A 3 billion-pound investment over the next five years, as proposed by Heathrow in February, would bring the total amount spent on the airport since 2003 to 14 billion pounds and drive a 41 percent increase in the average charge per passenger to 27.30 pounds in 2019.
Today’s CAA proposals are likely to “put passenger service at risk by not attracting the necessary investment in Heathrow for the short, medium and long term,” Heathrow Airport Ltd. said in a statement.
Seeking to maintain its position as London’s main long-haul airport, Heathrow has boosted service standards and upgraded its facilities to mirror advances in Asia and the Middle East. Its new Terminal 2, scheduled to open to flights next year, features a streamlined check-in zone with 56 self-service bag drops, and shorter walks to gates giving more time for shopping. Gatwick has similarly focused on improving the passenger experience.
“These airports have done good work to invest to improve the customer service, but those kinds of investments come with efficiency savings,” Craig Kreeger, the CEO of Virgin Atlantic Airways Ltd., said in an interview. “The job of managing expenses is a task of a lot of little details.”
The CAA should drop regulatory oversight of Gatwick altogether, owner Gatwick Airport Ltd. said in a statement. The proposed price control would limit the airport’s ability to invest and is based on “unrealistic” traffic growth, financing and efficiency assumptions, it said.

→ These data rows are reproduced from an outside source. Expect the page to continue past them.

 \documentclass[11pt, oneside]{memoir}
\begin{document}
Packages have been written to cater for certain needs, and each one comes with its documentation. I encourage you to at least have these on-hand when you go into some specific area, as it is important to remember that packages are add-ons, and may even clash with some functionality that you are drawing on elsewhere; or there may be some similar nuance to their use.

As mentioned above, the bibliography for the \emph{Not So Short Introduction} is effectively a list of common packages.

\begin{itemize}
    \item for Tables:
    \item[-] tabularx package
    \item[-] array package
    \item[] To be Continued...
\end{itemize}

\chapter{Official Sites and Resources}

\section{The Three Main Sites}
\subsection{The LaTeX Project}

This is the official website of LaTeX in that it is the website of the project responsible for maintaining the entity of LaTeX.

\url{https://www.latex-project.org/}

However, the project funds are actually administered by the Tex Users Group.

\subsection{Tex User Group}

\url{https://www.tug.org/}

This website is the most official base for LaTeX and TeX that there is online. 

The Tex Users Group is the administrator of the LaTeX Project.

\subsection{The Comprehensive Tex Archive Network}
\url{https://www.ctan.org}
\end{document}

“The CAA must not hold us back through imposing heavy-handed regulation, red-tape in the form of a license and an inflexible price control,” Gatwick CEO Stewart Wingate said.

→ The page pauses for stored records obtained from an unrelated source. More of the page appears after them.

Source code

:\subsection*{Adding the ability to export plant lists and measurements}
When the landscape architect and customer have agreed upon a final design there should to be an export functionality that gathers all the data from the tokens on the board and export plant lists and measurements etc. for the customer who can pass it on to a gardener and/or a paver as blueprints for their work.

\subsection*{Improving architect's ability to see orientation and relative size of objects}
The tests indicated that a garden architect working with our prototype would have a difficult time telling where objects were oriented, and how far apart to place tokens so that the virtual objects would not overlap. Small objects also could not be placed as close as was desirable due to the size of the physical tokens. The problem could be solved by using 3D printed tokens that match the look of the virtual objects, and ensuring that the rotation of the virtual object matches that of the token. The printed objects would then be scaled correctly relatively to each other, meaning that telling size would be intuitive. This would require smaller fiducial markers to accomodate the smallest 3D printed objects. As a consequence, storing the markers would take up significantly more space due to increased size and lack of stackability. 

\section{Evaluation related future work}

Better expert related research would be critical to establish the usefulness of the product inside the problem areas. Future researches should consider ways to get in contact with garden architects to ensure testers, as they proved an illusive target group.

Stansted, London’s third-largest airport, showed “the weakest evidence of market power,” the CAA said, adding that price controls could be warranted at a later date as capacity around London becomes more constrained. The regulator’s final proposals will be published in October 2013 and take effect April 2014.
“This proposal falls lamentably short of what is required to restore traffic growth and consumer choice at Stansted,” Ryanair Holdings Plc, Europe’s biggest discount airline, said in a statement.